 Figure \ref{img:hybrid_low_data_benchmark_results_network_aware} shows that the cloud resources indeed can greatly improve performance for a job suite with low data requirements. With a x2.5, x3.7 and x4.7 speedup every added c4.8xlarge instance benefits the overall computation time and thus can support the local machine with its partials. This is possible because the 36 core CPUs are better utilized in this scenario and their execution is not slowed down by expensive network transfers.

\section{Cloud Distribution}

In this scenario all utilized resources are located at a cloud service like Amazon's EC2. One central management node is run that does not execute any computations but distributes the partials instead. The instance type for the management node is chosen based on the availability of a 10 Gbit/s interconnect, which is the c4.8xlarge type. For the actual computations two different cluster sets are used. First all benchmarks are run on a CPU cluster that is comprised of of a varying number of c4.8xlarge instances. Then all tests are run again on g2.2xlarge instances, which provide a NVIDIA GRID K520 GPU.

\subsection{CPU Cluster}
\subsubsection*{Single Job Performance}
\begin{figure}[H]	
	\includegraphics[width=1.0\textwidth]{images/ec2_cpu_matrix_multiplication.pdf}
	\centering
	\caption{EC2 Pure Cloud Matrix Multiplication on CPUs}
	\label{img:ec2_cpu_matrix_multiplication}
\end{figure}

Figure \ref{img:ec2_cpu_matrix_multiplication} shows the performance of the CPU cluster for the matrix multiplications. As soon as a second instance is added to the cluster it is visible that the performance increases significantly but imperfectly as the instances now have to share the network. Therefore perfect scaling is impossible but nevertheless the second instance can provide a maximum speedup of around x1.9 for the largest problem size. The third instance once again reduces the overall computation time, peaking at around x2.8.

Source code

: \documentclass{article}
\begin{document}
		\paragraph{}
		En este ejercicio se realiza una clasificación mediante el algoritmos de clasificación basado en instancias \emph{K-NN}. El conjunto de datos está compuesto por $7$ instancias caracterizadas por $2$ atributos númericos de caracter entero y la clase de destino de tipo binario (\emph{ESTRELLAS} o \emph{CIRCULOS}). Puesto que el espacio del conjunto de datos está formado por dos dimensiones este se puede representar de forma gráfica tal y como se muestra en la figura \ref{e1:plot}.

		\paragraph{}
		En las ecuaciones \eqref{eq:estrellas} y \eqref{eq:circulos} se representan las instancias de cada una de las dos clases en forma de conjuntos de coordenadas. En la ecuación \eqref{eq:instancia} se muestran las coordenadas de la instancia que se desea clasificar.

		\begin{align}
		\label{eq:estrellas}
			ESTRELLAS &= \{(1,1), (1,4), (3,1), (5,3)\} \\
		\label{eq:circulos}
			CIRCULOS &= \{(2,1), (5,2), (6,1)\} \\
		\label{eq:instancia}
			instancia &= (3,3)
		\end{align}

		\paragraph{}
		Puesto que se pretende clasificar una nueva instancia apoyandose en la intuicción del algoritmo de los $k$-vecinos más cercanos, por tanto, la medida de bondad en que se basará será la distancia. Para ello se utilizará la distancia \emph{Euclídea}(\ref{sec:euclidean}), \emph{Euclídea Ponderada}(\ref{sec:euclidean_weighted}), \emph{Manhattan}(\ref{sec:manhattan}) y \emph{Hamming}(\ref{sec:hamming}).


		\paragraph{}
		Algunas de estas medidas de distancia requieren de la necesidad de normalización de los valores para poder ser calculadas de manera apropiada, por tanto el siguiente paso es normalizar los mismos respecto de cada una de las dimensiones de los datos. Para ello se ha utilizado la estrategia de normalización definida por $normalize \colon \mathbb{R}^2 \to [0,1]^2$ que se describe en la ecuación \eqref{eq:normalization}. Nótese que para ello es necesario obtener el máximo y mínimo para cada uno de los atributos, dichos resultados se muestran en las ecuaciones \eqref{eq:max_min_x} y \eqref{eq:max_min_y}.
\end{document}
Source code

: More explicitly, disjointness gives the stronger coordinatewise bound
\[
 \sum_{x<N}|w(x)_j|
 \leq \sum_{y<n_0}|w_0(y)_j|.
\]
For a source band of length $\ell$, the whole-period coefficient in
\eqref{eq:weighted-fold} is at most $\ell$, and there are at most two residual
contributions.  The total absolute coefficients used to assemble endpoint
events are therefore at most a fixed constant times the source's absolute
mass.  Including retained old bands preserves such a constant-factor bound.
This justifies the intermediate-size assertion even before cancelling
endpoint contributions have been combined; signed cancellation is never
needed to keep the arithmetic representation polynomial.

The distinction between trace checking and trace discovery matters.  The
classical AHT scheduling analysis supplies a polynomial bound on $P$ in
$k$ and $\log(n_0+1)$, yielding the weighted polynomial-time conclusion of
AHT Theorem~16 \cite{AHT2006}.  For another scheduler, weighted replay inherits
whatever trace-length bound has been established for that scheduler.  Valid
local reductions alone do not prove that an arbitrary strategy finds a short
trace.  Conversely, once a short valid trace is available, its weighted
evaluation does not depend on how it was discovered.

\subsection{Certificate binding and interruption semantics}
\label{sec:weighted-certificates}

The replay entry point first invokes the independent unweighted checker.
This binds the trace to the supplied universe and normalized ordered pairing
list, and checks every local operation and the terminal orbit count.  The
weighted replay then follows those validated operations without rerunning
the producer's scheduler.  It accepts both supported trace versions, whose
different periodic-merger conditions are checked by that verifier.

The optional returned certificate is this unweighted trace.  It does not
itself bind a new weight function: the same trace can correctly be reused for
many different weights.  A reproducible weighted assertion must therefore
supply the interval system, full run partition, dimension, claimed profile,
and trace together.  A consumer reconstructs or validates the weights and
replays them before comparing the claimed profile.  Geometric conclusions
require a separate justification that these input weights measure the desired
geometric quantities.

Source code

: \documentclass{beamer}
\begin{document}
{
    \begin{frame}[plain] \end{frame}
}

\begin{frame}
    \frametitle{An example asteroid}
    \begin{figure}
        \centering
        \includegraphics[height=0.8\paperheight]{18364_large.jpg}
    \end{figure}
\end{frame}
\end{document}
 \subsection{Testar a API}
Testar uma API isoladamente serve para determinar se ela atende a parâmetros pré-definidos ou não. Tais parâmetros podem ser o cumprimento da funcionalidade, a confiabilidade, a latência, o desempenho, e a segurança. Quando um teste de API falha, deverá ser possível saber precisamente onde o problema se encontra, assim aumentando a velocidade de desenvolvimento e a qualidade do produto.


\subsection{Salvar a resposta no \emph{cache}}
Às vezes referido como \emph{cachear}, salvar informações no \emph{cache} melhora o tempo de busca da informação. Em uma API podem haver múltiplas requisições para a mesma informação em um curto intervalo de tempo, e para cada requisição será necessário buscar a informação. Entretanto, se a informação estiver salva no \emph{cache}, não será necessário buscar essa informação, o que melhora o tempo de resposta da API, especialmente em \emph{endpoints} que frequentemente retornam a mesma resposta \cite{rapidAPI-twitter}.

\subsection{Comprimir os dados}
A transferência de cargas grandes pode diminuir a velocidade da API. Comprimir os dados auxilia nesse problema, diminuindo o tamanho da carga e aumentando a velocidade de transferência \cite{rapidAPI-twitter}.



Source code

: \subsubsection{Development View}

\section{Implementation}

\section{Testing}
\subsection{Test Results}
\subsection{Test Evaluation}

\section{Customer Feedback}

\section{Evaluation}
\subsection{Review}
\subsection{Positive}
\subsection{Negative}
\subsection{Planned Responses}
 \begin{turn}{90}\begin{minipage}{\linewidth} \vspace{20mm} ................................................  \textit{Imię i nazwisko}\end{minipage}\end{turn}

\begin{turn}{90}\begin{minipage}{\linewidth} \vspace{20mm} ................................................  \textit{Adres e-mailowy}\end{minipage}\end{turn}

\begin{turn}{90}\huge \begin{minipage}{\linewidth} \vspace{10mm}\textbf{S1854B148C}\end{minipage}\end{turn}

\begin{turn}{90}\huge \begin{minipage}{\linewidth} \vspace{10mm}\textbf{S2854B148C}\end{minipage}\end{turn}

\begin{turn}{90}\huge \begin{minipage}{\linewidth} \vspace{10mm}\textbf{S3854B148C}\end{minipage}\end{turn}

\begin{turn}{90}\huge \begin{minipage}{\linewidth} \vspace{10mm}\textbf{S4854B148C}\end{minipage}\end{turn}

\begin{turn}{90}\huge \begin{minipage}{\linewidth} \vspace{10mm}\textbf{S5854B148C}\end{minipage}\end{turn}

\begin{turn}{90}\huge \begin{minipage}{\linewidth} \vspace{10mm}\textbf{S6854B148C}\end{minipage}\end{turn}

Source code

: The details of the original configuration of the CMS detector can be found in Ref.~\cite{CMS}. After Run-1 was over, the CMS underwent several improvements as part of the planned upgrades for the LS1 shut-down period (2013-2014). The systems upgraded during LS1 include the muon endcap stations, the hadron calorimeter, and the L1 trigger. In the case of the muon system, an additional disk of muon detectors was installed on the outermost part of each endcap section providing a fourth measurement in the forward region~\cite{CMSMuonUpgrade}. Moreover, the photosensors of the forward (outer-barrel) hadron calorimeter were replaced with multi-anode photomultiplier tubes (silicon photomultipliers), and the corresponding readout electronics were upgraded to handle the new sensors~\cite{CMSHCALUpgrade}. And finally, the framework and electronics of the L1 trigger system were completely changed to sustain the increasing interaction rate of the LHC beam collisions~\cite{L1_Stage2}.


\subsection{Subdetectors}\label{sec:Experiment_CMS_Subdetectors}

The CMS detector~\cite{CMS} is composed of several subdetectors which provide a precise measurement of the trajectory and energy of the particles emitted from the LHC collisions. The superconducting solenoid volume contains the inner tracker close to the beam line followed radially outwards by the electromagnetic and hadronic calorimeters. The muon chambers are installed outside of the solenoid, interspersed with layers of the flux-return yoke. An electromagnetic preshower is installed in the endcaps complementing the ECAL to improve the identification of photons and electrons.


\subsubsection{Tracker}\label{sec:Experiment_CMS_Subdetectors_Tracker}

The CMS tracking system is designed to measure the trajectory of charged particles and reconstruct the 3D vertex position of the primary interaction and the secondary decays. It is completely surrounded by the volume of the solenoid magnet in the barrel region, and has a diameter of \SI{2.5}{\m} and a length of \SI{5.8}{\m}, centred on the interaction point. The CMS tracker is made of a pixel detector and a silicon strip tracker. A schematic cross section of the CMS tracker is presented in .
+---+
* **What the task requires**
Copy each line from the records above that includes the string "distancia".

* **The completed task**
		Puesto que se pretende clasificar una nueva instancia apoyandose en la intuicción del algoritmo de los $k$-vecinos más cercanos, por tanto, la medida de bondad en que se basará será la distancia. Para ello se utilizará la distancia \emph{Euclídea}(\ref{sec:euclidean}), \emph{Euclídea Ponderada}(\ref{sec:euclidean_weighted}), \emph{Manhattan}(\ref{sec:manhattan}) y \emph{Hamming}(\ref{sec:hamming}).
		Algunas de estas medidas de distancia requieren de la necesidad de normalización de los valores para poder ser calculadas de manera apropiada, por tanto el siguiente paso es normalizar los mismos respecto de cada una de las dimensiones de los datos. Para ello se ha utilizado la estrategia de normalización definida por $normalize \colon \mathbb{R}^2 \to [0,1]^2$ que se describe en la ecuación \eqref{eq:normalization}. Nótese que para ello es necesario obtener el máximo y mínimo para cada uno de los atributos, dichos resultados se muestran en las ecuaciones \eqref{eq:max_min_x} y \eqref{eq:max_min_y}.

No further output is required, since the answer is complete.